EXERCISE PROMPT ▸
In the listing that follows, count each line where the word "align" appears; write nothing but the count.

RECORDS FOR THE TASK ▸
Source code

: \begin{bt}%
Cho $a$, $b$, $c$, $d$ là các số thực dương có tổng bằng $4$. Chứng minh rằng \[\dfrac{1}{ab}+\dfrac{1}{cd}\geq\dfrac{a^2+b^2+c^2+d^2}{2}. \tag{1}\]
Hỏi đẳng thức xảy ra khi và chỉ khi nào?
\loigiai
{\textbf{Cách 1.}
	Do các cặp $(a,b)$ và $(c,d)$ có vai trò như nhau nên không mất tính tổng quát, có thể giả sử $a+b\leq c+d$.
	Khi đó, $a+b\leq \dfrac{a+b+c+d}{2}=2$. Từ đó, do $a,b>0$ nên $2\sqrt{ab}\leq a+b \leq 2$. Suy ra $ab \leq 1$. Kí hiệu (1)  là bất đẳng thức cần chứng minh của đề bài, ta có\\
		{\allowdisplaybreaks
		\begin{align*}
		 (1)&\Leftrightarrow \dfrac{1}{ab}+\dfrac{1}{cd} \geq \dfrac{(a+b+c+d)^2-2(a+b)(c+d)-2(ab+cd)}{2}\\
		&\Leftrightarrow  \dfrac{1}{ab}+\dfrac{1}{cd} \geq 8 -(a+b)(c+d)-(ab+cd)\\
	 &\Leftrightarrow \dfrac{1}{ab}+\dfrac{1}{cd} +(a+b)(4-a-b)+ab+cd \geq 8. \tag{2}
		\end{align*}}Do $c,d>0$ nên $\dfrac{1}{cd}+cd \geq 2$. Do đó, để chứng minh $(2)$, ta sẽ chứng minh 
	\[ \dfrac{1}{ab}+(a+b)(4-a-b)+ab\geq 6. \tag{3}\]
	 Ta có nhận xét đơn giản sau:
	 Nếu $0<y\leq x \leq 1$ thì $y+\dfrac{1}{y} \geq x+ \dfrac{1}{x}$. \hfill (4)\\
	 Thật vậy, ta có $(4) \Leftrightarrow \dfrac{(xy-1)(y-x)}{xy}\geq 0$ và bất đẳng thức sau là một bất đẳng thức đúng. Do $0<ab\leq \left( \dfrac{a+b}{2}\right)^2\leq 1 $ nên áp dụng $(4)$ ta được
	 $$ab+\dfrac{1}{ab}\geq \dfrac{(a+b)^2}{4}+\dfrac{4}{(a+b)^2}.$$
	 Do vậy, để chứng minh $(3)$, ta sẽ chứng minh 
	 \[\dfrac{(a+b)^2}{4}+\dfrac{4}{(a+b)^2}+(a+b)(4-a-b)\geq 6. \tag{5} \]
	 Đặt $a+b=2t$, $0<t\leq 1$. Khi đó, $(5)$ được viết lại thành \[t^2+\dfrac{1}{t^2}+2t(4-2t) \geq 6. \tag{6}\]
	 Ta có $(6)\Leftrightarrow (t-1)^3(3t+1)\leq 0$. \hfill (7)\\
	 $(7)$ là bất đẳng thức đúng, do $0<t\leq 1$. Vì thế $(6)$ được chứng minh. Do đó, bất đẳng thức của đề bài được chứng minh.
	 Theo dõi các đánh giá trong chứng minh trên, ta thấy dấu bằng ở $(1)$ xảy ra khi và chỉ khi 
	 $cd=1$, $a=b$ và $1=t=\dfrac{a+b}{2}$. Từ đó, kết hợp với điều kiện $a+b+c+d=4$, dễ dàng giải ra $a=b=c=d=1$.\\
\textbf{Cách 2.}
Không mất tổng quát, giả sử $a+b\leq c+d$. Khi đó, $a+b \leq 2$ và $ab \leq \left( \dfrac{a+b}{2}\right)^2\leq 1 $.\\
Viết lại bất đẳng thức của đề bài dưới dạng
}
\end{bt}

RESPONSE TO THE EXERCISE ▸
2